Por María Teresa Rearte


Por María Teresa Rearte
El domingo 1 de marzo murió el sacerdote trapense y poeta nicaragüense Ernesto Cardenal. Había nacido en Granada, Nicaragua, en el año 1925. Estudió Filosofía y Letras en la Universidad Autónoma de México y más adelante obtuvo un posgrado en Columbia University de Nueva York.
Conoció la persecución y la cárcel y militó en la resistencia hasta que en 1956 se produjo un cambio profundo en su vida. Abandonó la militancia política e ingresó en la Trapa de Getsemaní, en Kentucky, donde tuvo como maestro de novicios al monje y poeta Thomas Merton. Desde Kentucky pasó a Cuernavaca, México, y a continuación a Medellín, Colombia, para terminar los estudios de Teología. En 1965 Ernesto Cardenal volvió a Nicaragua, donde en la Catedral de Managua fue ordenado sacerdote.
SUSPENSIÓN A DIVINIS
En marzo de 1983 el Papa Juan Pablo II, ferviente anticomunista, en el marco de su visita pastoral a México y Centro América llegaba a Nicaragua, gobernada por el sandinismo, que había derrocado a la tiranía de Somoza. En el aeropuerto de Managua le esperaba un cartel en el que se leía: “Bienvenido a la Nicaragua libre gracias a Dios y a la revolución.”
Arrodillado Ernesto Cardenal, por entonces Ministro de Cultura del gobierno sandinista, le pidió allí la mano para besársela. Juan Pablo II la retiró y ante el pedido de la bendición le hizo un gesto con su mano derecha. Y le respondió: “Antes tiene que reconciliarse con la Iglesia.” Un año más tarde le impuso a Cardenal la suspensión a divinis, dura sanción canónica que le impedía el ejercicio del ministerio sacerdotal. La imagen de la amonestación papal al sacerdote y poeta nicaragüense fue una de las más icónicas de ese tiempo, que recorriera los medios del mundo.
COMUNICADO DE LA NUNCIATURA APOSTÓLICA
En febrero de 2019 y con la firma del Nuncio Apostólico en Nicaragua, se dio a conocer el siguiente comunicado: “El Santo Padre ha concedido con benevolencia la absolución de todas las censuras canónicas impuestas al Rvdo. Padre Ernesto Cardenal, acogiendo la petición que éste le había presentado recientemente, a través del Representante Pontificio en Nicaragua, de ser readmitido al ejercicio del ministerio presbiteral.”

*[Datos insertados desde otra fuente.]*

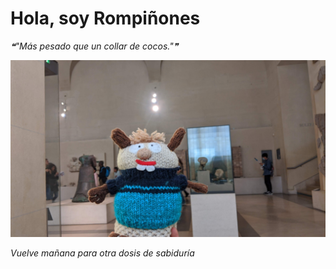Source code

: # Hola, soy Rompiñones

<!--STARTS_HERE_QUOTE_README-->
<i>❝"Más pesado que un collar de cocos."❞</i>
<!--ENDS_HERE_QUOTE_README-->

<!--START_SECTION:update_image-->
![alt text](https://raw.githubusercontent.com/focaalvarez/rompinones/main/.github/images/IMG_20220430_120411.jpg?raw=true)
<!--END_SECTION:update_image-->

*Vuelve mañana para otra dosis de sabiduría*
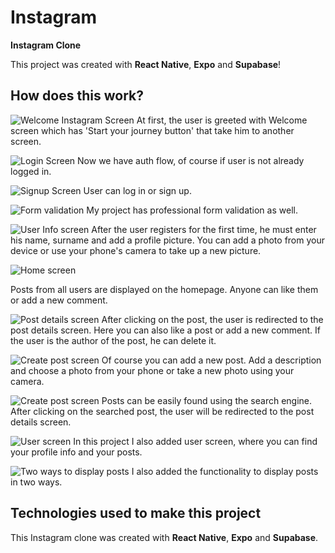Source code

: # Instagram

**Instagram Clone**

This project was created with **React Native**, **Expo** and **Supabase**!

## How does this work?

![Welcome Instagram Screen](https://i.ibb.co/7YTX7J9/1.jpg)
At first, the user is greeted with Welcome screen which has 'Start your journey button' that take him to another screen.

![Login Screen](https://i.ibb.co/bWgCBSq/2.jpg)
Now we have auth flow, of course if user is not already logged in.

![Signup Screen](https://i.ibb.co/hWmtX8R/3.jpg)
User can log in or sign up.

![Form validation](https://i.ibb.co/W6L0TTJ/4.jpg)
My project has professional form validation as well.

![User Info screen](https://i.ibb.co/M89XPTR/5.png)
After the user registers for the first time, he must enter his name, surname and add a profile picture.
You can add a photo from your device or use your phone's camera to take up a new picture.

![Home screen](https://i.ibb.co/gDFYJch/6.jpg)

Posts from all users are displayed on the homepage. Anyone can like them or add a new comment.

![Post details screen](https://i.ibb.co/FgC2pFM/7.jpg)
After clicking on the post, the user is redirected to the post details screen. Here you can also like a post or add a new comment. If the user is the author of the post, he can delete it.

![Create post screen](https://i.ibb.co/n6NSTKV/8.jpg)
Of course you can add a new post. Add a description and choose a photo from your phone or take a new photo using your camera.

![Create post screen](https://i.ibb.co/hK1WpV6/9.jpg)
Posts can be easily found using the search engine. After clicking on the searched post, the user will be redirected to the post details screen.

![User screen](https://i.ibb.co/Gp1RWtm/11.jpg)
In this project I also added user screen, where you can find your profile info and your posts.

![Two ways to display posts](https://i.ibb.co/6DbFVTR/10.jpg)
I also added the functionality to display posts in two ways.

## Technologies used to make this project

This Instagram clone was created with **React Native**, **Expo** and **Supabase**.
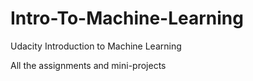 # Intro-To-Machine-Learning
Udacity Introduction to Machine Learning

All the assignments and mini-projects
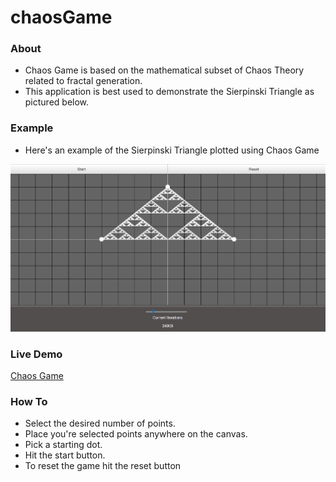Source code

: # chaosGame

### About
- Chaos Game is based on the mathematical subset of Chaos Theory related to fractal generation.
- This application is best used to demonstrate the Sierpinski Triangle as pictured below.

### Example
- Here&apos;s an example of the Sierpinski Triangle plotted using Chaos Game

![picture of Sierpinski Triangle](https://github.com/bnray53/chaosGame/blob/master/2018-07-15.png)

### Live Demo
[Chaos Game](http://www.biketq.com/chaosGame.html "Chaos Game")

### How To
- Select the desired number of points.
- Place you&apos;re selected points anywhere on the canvas.
- Pick a starting dot.
- Hit the start button.
- To reset the game hit the reset button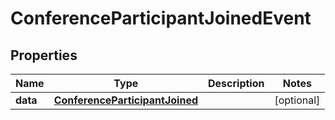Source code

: 

# ConferenceParticipantJoinedEvent


## Properties

Name | Type | Description | Notes
------------ | ------------- | ------------- | -------------
**data** | [**ConferenceParticipantJoined**](ConferenceParticipantJoined.md) |  |  [optional]



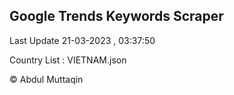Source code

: 

## Google Trends Keywords Scraper 
 
Last Update 21-03-2023 , 03:37:50

Country List :
VIETNAM.json



© Abdul Muttaqin 
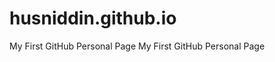 husniddin.github.io
===================

My First GitHub Personal Page
My First GitHub Personal Page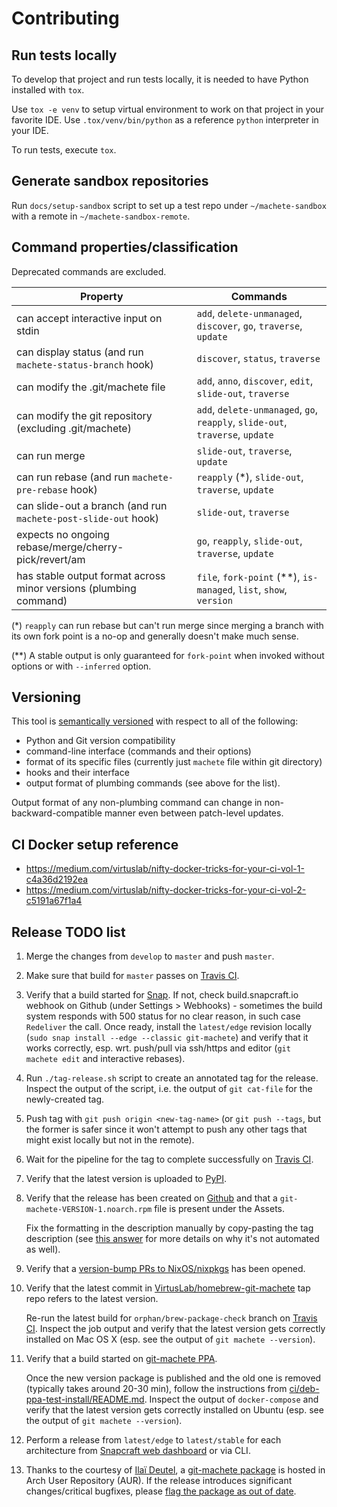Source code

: # Contributing

## Run tests locally

To develop that project and run tests locally, it is needed to have Python installed with `tox`.

Use `tox -e venv` to setup virtual environment to work on that project in your favorite IDE.
Use `.tox/venv/bin/python` as a reference `python` interpreter in your IDE.

To run tests, execute `tox`.


## Generate sandbox repositories

Run `docs/setup-sandbox` script to set up a test repo under `~/machete-sandbox` with a remote in `~/machete-sandbox-remote`.


## Command properties/classification

Deprecated commands are excluded.

| Property                                                          | Commands                                                                      |
| ----------------------------------------------------------------- | ----------------------------------------------------------------------------- |
| can accept interactive input on stdin                             | `add`, `delete-unmanaged`, `discover`, `go`, `traverse`, `update`             |
| can display status (and run `machete-status-branch` hook)         | `discover`, `status`, `traverse`                                              |
| can modify the .git/machete file                                  | `add`, `anno`, `discover`, `edit`, `slide-out`, `traverse`                    |
| can modify the git repository (excluding .git/machete)            | `add`, `delete-unmanaged`, `go`, `reapply`, `slide-out`, `traverse`, `update` |
| can run merge                                                     | `slide-out`, `traverse`, `update`                                             |
| can run rebase (and run `machete-pre-rebase` hook)                | `reapply` (\*), `slide-out`, `traverse`, `update`                             |
| can slide-out a branch (and run `machete-post-slide-out` hook)    | `slide-out`, `traverse`                                                       |
| expects no ongoing rebase/merge/cherry-pick/revert/am             | `go`, `reapply`, `slide-out`, `traverse`, `update`                            |
| has stable output format across minor versions (plumbing command) | `file`, `fork-point` (\*\*), `is-managed`, `list`, `show`, `version`          |

(\*) `reapply` can run rebase but can't run merge since merging a branch with its own fork point is a no-op and generally doesn't make much sense.

(\*\*) A stable output is only guaranteed for `fork-point` when invoked without options or with `--inferred` option.


## Versioning

This tool is [semantically versioned](https://semver.org) with respect to all of the following:

* Python and Git version compatibility
* command-line interface (commands and their options)
* format of its specific files (currently just `machete` file within git directory)
* hooks and their interface
* output format of plumbing commands (see above for the list).

Output format of any non-plumbing command can change in non-backward-compatible manner even between patch-level updates.


## CI Docker setup reference

* https://medium.com/virtuslab/nifty-docker-tricks-for-your-ci-vol-1-c4a36d2192ea
* https://medium.com/virtuslab/nifty-docker-tricks-for-your-ci-vol-2-c5191a67f1a4


## Release TODO list

1. Merge the changes from `develop` to `master` and push `master`.

1. Make sure that build for `master` passes on [Travis CI](https://travis-ci.org/VirtusLab/git-machete/branches).

1. Verify that a build started for [Snap](https://build.snapcraft.io/user/VirtusLab/git-machete).
   If not, check build.snapcraft.io webhook on Github (under Settings > Webhooks) -
   sometimes the build system responds with 500 status for no clear reason, in such case `Redeliver` the call.
   Once ready, install the `latest/edge` revision locally (`sudo snap install --edge --classic git-machete`)
   and verify that it works correctly, esp. wrt. push/pull via ssh/https and editor (`git machete edit` and interactive rebases).

1. Run `./tag-release.sh` script to create an annotated tag for the release.
   Inspect the output of the script, i.e. the output of `git cat-file` for the newly-created tag.

1. Push tag with `git push origin <new-tag-name>` (or `git push --tags`, but the former is safer
   since it won't attempt to push any other tags that might exist locally but not in the remote).

1. Wait for the pipeline for the tag to complete successfully on [Travis CI](https://travis-ci.org/VirtusLab/git-machete/builds).

1. Verify that the latest version is uploaded to [PyPI](https://pypi.org/project/git-machete).

1. Verify that the release has been created on [Github](https://github.com/VirtusLab/git-machete/releases)
   and that a `git-machete-VERSION-1.noarch.rpm` file is present under the Assets.

   Fix the formatting in the description manually by copy-pasting the tag description
   (see [this answer](https://github.community/t5/How-to-use-Git-and-GitHub/add-release-notes-to-git-remote-tag-from-command-line/m-p/22343/highlight/true#M6488)
   for more details on why it's not automated as well).

1. Verify that a [version-bump PRs to NixOS/nixpkgs](https://github.com/NixOS/nixpkgs/pulls?q=is%3Apr+git-machete) has been opened.

1. Verify that the latest commit in [VirtusLab/homebrew-git-machete](https://github.com/VirtusLab/homebrew-git-machete) tap repo refers to the latest version.

   Re-run the latest build for `orphan/brew-package-check` branch on [Travis CI](https://travis-ci.org/VirtusLab/git-machete/branches).
   Inspect the job output and verify that the latest version gets correctly installed on Mac OS X (esp. see the output of `git machete --version`).

1. Verify that a build started on [git-machete PPA](https://launchpad.net/~virtuslab/+archive/ubuntu/git-machete/+packages).

   Once the new version package is published and the old one is removed (typically takes around 20-30 min),
   follow the instructions from [ci/deb-ppa-test-install/README.md](https://github.com/VirtusLab/git-machete/tree/master/ci/deb-ppa-test-install).
   Inspect the output of `docker-compose` and verify that the latest version gets correctly installed on Ubuntu (esp. see the output of `git machete --version`).

1. Perform a release from `latest/edge` to `latest/stable` for each architecture from [Snapcraft web dashboard](https://snapcraft.io/git-machete/releases) or via CLI.

1. Thanks to the courtesy of [Ila&iuml; Deutel](https://github.com/ilai-deutel),
   a [git-machete package](https://aur.archlinux.org/packages/git-machete) is hosted in Arch User Repository (AUR).
   If the release introduces significant changes/critical bugfixes, please [flag the package as out of date](https://aur.archlinux.org/pkgbase/git-machete/flag).
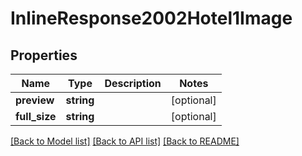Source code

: # InlineResponse2002Hotel1Image

## Properties
Name | Type | Description | Notes
------------ | ------------- | ------------- | -------------
**preview** | **string** |  | [optional] 
**full_size** | **string** |  | [optional] 

[[Back to Model list]](../../README.md#documentation-for-models) [[Back to API list]](../../README.md#documentation-for-api-endpoints) [[Back to README]](../../README.md)

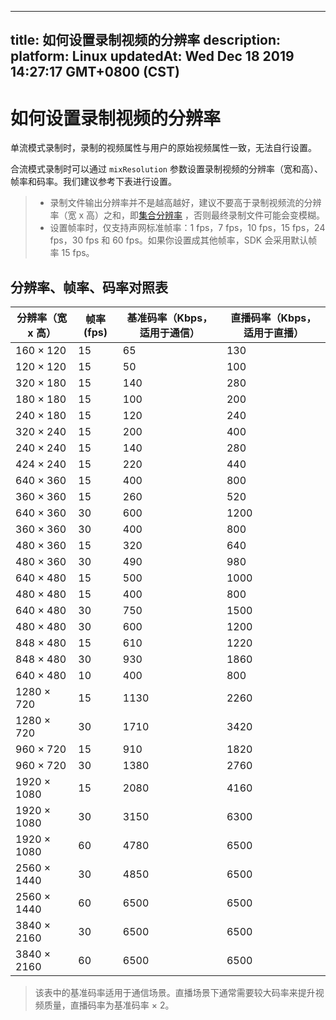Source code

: 
---
title: 如何设置录制视频的分辨率
description: 
platform: Linux
updatedAt: Wed Dec 18 2019 14:27:17 GMT+0800 (CST)
---
# 如何设置录制视频的分辨率
单流模式录制时，录制的视频属性与用户的原始视频属性一致，无法自行设置。

合流模式录制时可以通过 `mixResolution` 参数设置录制视频的分辨率（宽和高）、帧率和码率。我们建议参考下表进行设置。

> - 录制文件输出分辨率并不是越高越好，建议不要高于录制视频流的分辨率（宽 x 高）之和，即[集合分辨率](https://docs.agora.io/cn/faq/cloud_recording_billing) ，否则最终录制文件可能会变模糊。
> - 设置帧率时，仅支持声网标准帧率：1 fps，7 fps，10 fps，15 fps，24 fps，30 fps 和 60 fps。如果你设置成其他帧率，SDK 会采用默认帧率 15 fps。

## **分辨率、帧率、码率对照表**

| 分辨率（宽 x 高） | 帧率 (fps) | 基准码率（Kbps，适用于通信） | 直播码率（Kbps，适用于直播）|
| ---------------- | ---------- | --------------------------- | --------------------------- |
| 160 &times; 120        | 15               | 65                                     | 130                                    |
| 120 &times; 120        | 15               | 50                                     | 100                                    |
| 320 &times; 180        | 15               | 140                                    | 280                                    |
| 180 &times; 180        | 15               | 100                                    | 200                                    |
| 240 &times; 180        | 15               | 120                                    | 240                                    |
| 320 &times; 240        | 15               | 200                                    | 400                                    |
| 240 &times; 240        | 15               | 140                                    | 280                                    |
| 424 &times; 240        | 15               | 220                                    | 440                                    |
| 640 &times; 360        | 15               | 400                                    | 800                                    |
| 360 &times; 360        | 15               | 260                                    | 520                                    |
| 640 &times; 360        | 30               | 600                                    | 1200                                   |
| 360 &times; 360        | 30               | 400                                    | 800                                    |
| 480 &times; 360        | 15               | 320                                    | 640                                    |
| 480 &times; 360        | 30               | 490                                    | 980                                    |
| 640 &times; 480        | 15               | 500                                    | 1000                                   |
| 480 &times; 480        | 15               | 400                                    | 800                                    |
| 640 &times; 480        | 30               | 750                                    | 1500                                   |
| 480 &times; 480        | 30               | 600                                    | 1200                                   |
| 848 &times; 480        | 15               | 610                                    | 1220                                   |
| 848 &times; 480        | 30               | 930                                    | 1860                                   |
| 640 &times; 480        | 10               | 400                                    | 800                                    |
| 1280 &times; 720       | 15               | 1130                                   | 2260                                  |
| 1280 &times; 720       | 30               | 1710                                   | 3420                                   |
| 960 &times; 720        | 15               | 910                                    | 1820                                   |
| 960 &times; 720        | 30               | 1380                                   | 2760                                   |
| 1920 &times; 1080      | 15               | 2080                                   | 4160                                   |
| 1920 &times; 1080      | 30               | 3150                                   | 6300                                   |
| 1920 &times; 1080      | 60               | 4780                                   | 6500                                   |
| 2560 &times; 1440      | 30               | 4850                                   | 6500                                   |
| 2560 &times; 1440      | 60               | 6500                                   | 6500                                   |
| 3840 &times; 2160      | 30               | 6500                                   | 6500                                   |
| 3840 &times; 2160      | 60               | 6500                                   | 6500                                   |

> 该表中的基准码率适用于通信场景。直播场景下通常需要较大码率来提升视频质量，直播码率为基准码率 &times; 2。
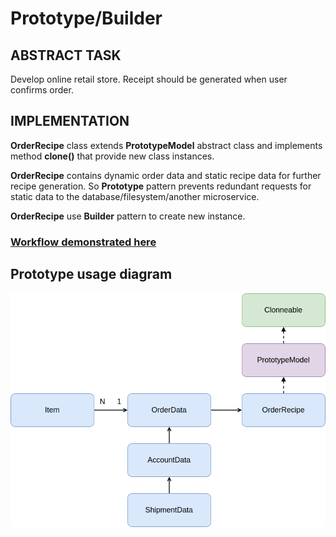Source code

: # Prototype/Builder

## ABSTRACT TASK

Develop online retail store. Receipt should be generated when user confirms order.

## IMPLEMENTATION

**OrderRecipe** class extends **PrototypeModel** abstract class and implements method **clone()** that provide new class
instances.

**OrderRecipe** contains dynamic order data and static recipe data for further recipe generation. So **Prototype**
pattern prevents redundant requests for static data to the database/filesystem/another microservice.

**OrderRecipe** use **Builder** pattern to create new instance.

### [Workflow demonstrated here](https://github.com/paintInSour/oop-design-patterns/blob/master/factory/src/test/java/patterns/prototype/builder/PrototypeTest.java)

## Prototype usage diagram

![Prototype](https://github.com/paintInSour/oop-design-patterns/blob/master/prototype-builder/static/PrototypeDiagram.png?raw=true)


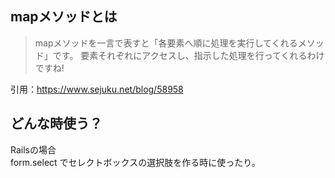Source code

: ## mapメソッドとは

> mapメソッドを一言で表すと「各要素へ順に処理を実行してくれるメソッド」です。
> 要素それぞれにアクセスし、指示した処理を行ってくれるわけですね!

引用：https://www.sejuku.net/blog/58958  

## どんな時使う？

Railsの場合  
form.select でセレクトボックスの選択肢を作る時に使ったり。
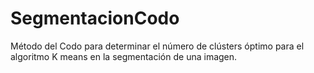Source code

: # SegmentacionCodo
Método del Codo para determinar el número de clústers óptimo para el algoritmo K means en la segmentación de una imagen.
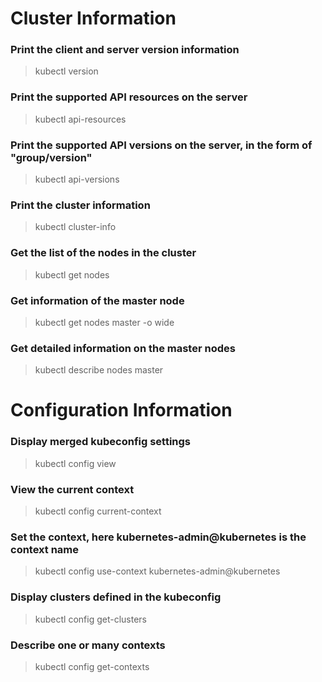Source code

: # Cluster Information

### Print the client and server version information

>kubectl version
### Print the supported API resources on the server

> kubectl api-resources
### Print the supported API versions on the server, in the form of "group/version"

> kubectl api-versions
### Print the cluster information

> kubectl cluster-info
### Get the list of the nodes in the cluster

> kubectl  get nodes
### Get information of the master node

> kubectl  get nodes master -o wide
### Get detailed information on the master nodes

> kubectl  describe  nodes  master

# Configuration Information

### Display merged kubeconfig settings

> kubectl  config view
### View the current context

> kubectl  config  current-context
### Set the context, here kubernetes-admin@kubernetes is the context name

> kubectl config  use-context kubernetes-admin@kubernetes
### Display clusters defined in the kubeconfig

> kubectl  config get-clusters
### Describe one or many contexts

> kubectl  config get-contexts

Ernesto Cardenal había estado treinta y cinco años bajo suspensión del ministerio debido a su militancia política. Durante ese tiempo aceptó la pena canónica que le fuera impuesta. Y se sujetó a ella sin desempeñar ninguna actividad pastoral. Además hacía muchos años que no tenía ningún compromiso político. Y que incluso se había convertido en el mayor crítico del presidente Daniel Ortega. Lo que le trajo la persecución y los insultos del régimen sandinista.
OBRAS Y PREMIOS
Últimamente el sacerdote y poeta se había dedicado enteramente a la literatura. Hace un año celebró la edición de su libro más reciente titulado “Hijos de las estrellas.”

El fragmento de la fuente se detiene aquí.